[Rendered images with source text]
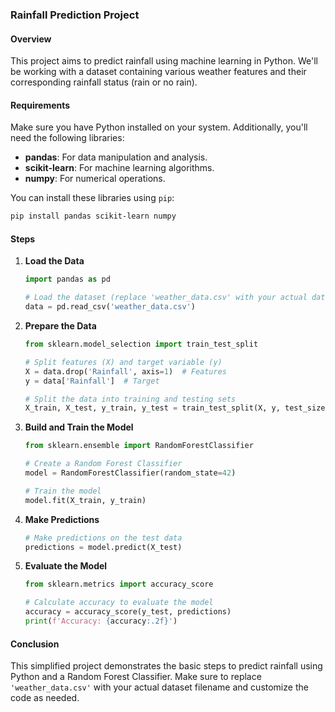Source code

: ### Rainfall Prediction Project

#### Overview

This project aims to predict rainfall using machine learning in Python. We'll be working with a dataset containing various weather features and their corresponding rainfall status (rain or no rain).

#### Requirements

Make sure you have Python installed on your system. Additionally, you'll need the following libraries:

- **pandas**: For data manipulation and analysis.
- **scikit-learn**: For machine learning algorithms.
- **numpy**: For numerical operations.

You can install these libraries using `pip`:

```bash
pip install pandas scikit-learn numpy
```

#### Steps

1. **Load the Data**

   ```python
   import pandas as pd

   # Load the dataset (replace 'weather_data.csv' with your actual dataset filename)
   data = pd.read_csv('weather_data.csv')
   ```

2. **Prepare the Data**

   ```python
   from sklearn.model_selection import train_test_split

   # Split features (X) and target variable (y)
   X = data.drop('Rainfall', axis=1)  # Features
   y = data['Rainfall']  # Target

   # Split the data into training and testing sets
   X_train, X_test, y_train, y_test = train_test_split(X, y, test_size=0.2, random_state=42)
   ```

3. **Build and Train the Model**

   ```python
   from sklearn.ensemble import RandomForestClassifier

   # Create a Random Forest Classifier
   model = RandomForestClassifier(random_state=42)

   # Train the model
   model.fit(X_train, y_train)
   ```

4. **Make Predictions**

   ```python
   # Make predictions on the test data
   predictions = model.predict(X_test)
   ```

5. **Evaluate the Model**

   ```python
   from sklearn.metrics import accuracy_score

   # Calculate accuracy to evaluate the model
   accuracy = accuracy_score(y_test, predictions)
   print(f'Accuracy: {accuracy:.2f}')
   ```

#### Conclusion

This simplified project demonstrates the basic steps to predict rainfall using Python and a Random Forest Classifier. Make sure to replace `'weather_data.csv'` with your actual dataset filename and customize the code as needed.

# Action item
Please write out all of the data verbatim, with no pictures in the copy.

# Solution
Source code

: ### Rainfall Prediction Project

#### Overview

This project aims to predict rainfall using machine learning in Python. We'll be working with a dataset containing various weather features and their corresponding rainfall status (rain or no rain).

#### Requirements

Make sure you have Python installed on your system. Additionally, you'll need the following libraries:

- **pandas**: For data manipulation and analysis.
- **scikit-learn**: For machine learning algorithms.
- **numpy**: For numerical operations.

You can install these libraries using `pip`:

```bash
pip install pandas scikit-learn numpy
```

#### Steps

1. **Load the Data**

   ```python
   import pandas as pd

   # Load the dataset (replace 'weather_data.csv' with your actual dataset filename)
   data = pd.read_csv('weather_data.csv')
   ```

2. **Prepare the Data**

   ```python
   from sklearn.model_selection import train_test_split

   # Split features (X) and target variable (y)
   X = data.drop('Rainfall', axis=1)  # Features
   y = data['Rainfall']  # Target

   # Split the data into training and testing sets
   X_train, X_test, y_train, y_test = train_test_split(X, y, test_size=0.2, random_state=42)
   ```

3. **Build and Train the Model**

   ```python
   from sklearn.ensemble import RandomForestClassifier

   # Create a Random Forest Classifier
   model = RandomForestClassifier(random_state=42)

   # Train the model
   model.fit(X_train, y_train)
   ```

4. **Make Predictions**

   ```python
   # Make predictions on the test data
   predictions = model.predict(X_test)
   ```

5. **Evaluate the Model**

   ```python
   from sklearn.metrics import accuracy_score

   # Calculate accuracy to evaluate the model
   accuracy = accuracy_score(y_test, predictions)
   print(f'Accuracy: {accuracy:.2f}')
   ```

#### Conclusion

This simplified project demonstrates the basic steps to predict rainfall using Python and a Random Forest Classifier. Make sure to replace `'weather_data.csv'` with your actual dataset filename and customize the code as needed.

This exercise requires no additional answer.